Extracted records
——

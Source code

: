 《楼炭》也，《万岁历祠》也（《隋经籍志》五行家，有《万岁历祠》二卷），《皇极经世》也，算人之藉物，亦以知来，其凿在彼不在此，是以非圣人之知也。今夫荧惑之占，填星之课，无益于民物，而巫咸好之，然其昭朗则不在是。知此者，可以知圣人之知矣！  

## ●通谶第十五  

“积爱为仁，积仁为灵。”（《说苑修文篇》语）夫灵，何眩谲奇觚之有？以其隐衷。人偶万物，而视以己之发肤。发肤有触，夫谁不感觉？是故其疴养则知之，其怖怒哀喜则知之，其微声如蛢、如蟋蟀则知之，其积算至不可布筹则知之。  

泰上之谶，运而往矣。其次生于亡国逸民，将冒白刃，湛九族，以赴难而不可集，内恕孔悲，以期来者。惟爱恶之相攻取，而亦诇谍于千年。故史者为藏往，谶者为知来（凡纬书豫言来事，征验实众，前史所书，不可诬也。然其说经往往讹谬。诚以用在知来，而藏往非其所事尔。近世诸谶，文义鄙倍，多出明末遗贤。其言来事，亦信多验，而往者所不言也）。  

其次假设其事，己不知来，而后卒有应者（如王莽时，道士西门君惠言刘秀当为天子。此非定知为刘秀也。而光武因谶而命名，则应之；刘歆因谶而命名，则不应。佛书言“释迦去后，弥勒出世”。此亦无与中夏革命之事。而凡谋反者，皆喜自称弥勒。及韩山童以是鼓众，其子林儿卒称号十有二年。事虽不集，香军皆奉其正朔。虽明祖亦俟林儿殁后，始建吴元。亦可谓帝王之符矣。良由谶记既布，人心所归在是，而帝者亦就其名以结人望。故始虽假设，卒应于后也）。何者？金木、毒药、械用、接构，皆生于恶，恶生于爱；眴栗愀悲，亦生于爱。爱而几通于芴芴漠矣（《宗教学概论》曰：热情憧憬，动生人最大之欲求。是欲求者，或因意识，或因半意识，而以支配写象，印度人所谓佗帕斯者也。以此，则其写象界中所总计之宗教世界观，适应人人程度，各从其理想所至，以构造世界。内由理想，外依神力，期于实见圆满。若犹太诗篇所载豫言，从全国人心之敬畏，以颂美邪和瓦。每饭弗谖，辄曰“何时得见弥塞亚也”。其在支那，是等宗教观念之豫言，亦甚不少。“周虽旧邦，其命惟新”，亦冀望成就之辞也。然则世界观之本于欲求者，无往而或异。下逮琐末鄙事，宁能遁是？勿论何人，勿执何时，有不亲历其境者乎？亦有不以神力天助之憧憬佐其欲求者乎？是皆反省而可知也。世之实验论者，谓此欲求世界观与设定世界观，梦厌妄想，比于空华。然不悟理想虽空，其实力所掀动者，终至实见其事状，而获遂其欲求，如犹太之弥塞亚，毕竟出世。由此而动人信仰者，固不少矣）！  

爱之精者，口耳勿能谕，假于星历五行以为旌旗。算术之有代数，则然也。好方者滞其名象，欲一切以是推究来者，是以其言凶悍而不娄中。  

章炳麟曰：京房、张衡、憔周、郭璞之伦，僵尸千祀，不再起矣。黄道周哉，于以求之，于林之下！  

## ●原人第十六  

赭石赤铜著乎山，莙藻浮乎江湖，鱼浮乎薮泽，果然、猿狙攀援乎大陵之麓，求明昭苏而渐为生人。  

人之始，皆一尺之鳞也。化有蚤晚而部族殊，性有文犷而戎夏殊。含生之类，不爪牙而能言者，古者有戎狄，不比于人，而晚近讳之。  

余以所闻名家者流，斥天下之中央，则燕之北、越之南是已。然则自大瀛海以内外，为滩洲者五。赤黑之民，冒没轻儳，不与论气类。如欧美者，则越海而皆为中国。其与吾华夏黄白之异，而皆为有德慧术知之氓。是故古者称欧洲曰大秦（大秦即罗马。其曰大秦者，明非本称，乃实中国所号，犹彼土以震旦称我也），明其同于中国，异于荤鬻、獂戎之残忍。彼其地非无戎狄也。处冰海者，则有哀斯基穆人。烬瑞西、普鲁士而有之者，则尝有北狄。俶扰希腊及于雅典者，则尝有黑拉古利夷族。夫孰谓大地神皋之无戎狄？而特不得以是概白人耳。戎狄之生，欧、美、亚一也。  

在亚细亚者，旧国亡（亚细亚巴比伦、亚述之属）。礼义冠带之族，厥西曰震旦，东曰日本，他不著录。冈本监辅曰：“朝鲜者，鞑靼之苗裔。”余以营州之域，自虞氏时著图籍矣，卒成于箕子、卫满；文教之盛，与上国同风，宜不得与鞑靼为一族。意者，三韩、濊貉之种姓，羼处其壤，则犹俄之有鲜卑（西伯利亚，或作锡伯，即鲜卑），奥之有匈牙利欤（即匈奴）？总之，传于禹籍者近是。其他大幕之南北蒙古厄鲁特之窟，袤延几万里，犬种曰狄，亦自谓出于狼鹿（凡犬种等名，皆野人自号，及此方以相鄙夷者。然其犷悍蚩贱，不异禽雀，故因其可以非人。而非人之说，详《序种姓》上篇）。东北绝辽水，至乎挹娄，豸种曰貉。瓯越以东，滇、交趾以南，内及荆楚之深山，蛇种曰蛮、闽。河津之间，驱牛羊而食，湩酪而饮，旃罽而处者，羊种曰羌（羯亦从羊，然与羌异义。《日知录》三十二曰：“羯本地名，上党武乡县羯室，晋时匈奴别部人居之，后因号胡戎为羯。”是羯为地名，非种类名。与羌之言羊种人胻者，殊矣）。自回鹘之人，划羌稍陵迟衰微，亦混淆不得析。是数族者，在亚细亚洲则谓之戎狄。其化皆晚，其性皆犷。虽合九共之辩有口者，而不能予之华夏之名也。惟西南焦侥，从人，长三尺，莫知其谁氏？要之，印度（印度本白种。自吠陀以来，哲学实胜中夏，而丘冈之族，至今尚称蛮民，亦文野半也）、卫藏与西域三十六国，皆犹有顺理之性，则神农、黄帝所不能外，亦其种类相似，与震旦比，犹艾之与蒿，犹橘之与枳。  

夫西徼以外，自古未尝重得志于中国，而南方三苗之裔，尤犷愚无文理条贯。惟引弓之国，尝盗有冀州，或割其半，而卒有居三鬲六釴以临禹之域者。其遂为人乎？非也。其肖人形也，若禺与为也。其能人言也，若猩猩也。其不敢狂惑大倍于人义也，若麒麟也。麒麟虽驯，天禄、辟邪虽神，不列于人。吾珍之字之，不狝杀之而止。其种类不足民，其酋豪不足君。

——

● **WHAT THIS TASK INVOLVES**: Lines after the one containing "余以所闻名家者流，斥天下之中" are not part of the task. Output the entries exactly from their first line through that one.

● **YOUR RESPONSE**:
Source code

: 《楼炭》也，《万岁历祠》也（《隋经籍志》五行家，有《万岁历祠》二卷），《皇极经世》也，算人之藉物，亦以知来，其凿在彼不在此，是以非圣人之知也。今夫荧惑之占，填星之课，无益于民物，而巫咸好之，然其昭朗则不在是。知此者，可以知圣人之知矣！  

## ●通谶第十五  

“积爱为仁，积仁为灵。”（《说苑修文篇》语）夫灵，何眩谲奇觚之有？以其隐衷。人偶万物，而视以己之发肤。发肤有触，夫谁不感觉？是故其疴养则知之，其怖怒哀喜则知之，其微声如蛢、如蟋蟀则知之，其积算至不可布筹则知之。  

泰上之谶，运而往矣。其次生于亡国逸民，将冒白刃，湛九族，以赴难而不可集，内恕孔悲，以期来者。惟爱恶之相攻取，而亦诇谍于千年。故史者为藏往，谶者为知来（凡纬书豫言来事，征验实众，前史所书，不可诬也。然其说经往往讹谬。诚以用在知来，而藏往非其所事尔。近世诸谶，文义鄙倍，多出明末遗贤。其言来事，亦信多验，而往者所不言也）。  

其次假设其事，己不知来，而后卒有应者（如王莽时，道士西门君惠言刘秀当为天子。此非定知为刘秀也。而光武因谶而命名，则应之；刘歆因谶而命名，则不应。佛书言“释迦去后，弥勒出世”。此亦无与中夏革命之事。而凡谋反者，皆喜自称弥勒。及韩山童以是鼓众，其子林儿卒称号十有二年。事虽不集，香军皆奉其正朔。虽明祖亦俟林儿殁后，始建吴元。亦可谓帝王之符矣。良由谶记既布，人心所归在是，而帝者亦就其名以结人望。故始虽假设，卒应于后也）。何者？金木、毒药、械用、接构，皆生于恶，恶生于爱；眴栗愀悲，亦生于爱。爱而几通于芴芴漠矣（《宗教学概论》曰：热情憧憬，动生人最大之欲求。是欲求者，或因意识，或因半意识，而以支配写象，印度人所谓佗帕斯者也。以此，则其写象界中所总计之宗教世界观，适应人人程度，各从其理想所至，以构造世界。内由理想，外依神力，期于实见圆满。若犹太诗篇所载豫言，从全国人心之敬畏，以颂美邪和瓦。每饭弗谖，辄曰“何时得见弥塞亚也”。其在支那，是等宗教观念之豫言，亦甚不少。“周虽旧邦，其命惟新”，亦冀望成就之辞也。然则世界观之本于欲求者，无往而或异。下逮琐末鄙事，宁能遁是？勿论何人，勿执何时，有不亲历其境者乎？亦有不以神力天助之憧憬佐其欲求者乎？是皆反省而可知也。世之实验论者，谓此欲求世界观与设定世界观，梦厌妄想，比于空华。然不悟理想虽空，其实力所掀动者，终至实见其事状，而获遂其欲求，如犹太之弥塞亚，毕竟出世。由此而动人信仰者，固不少矣）！  

爱之精者，口耳勿能谕，假于星历五行以为旌旗。算术之有代数，则然也。好方者滞其名象，欲一切以是推究来者，是以其言凶悍而不娄中。  

章炳麟曰：京房、张衡、憔周、郭璞之伦，僵尸千祀，不再起矣。黄道周哉，于以求之，于林之下！  

## ●原人第十六  

赭石赤铜著乎山，莙藻浮乎江湖，鱼浮乎薮泽，果然、猿狙攀援乎大陵之麓，求明昭苏而渐为生人。  

人之始，皆一尺之鳞也。化有蚤晚而部族殊，性有文犷而戎夏殊。含生之类，不爪牙而能言者，古者有戎狄，不比于人，而晚近讳之。  

余以所闻名家者流，斥天下之中央，则燕之北、越之南是已。然则自大瀛海以内外，为滩洲者五。赤黑之民，冒没轻儳，不与论气类。如欧美者，则越海而皆为中国。其与吾华夏黄白之异，而皆为有德慧术知之氓。是故古者称欧洲曰大秦（大秦即罗马。其曰大秦者，明非本称，乃实中国所号，犹彼土以震旦称我也），明其同于中国，异于荤鬻、獂戎之残忍。彼其地非无戎狄也。处冰海者，则有哀斯基穆人。烬瑞西、普鲁士而有之者，则尝有北狄。俶扰希腊及于雅典者，则尝有黑拉古利夷族。夫孰谓大地神皋之无戎狄？而特不得以是概白人耳。戎狄之生，欧、美、亚一也。  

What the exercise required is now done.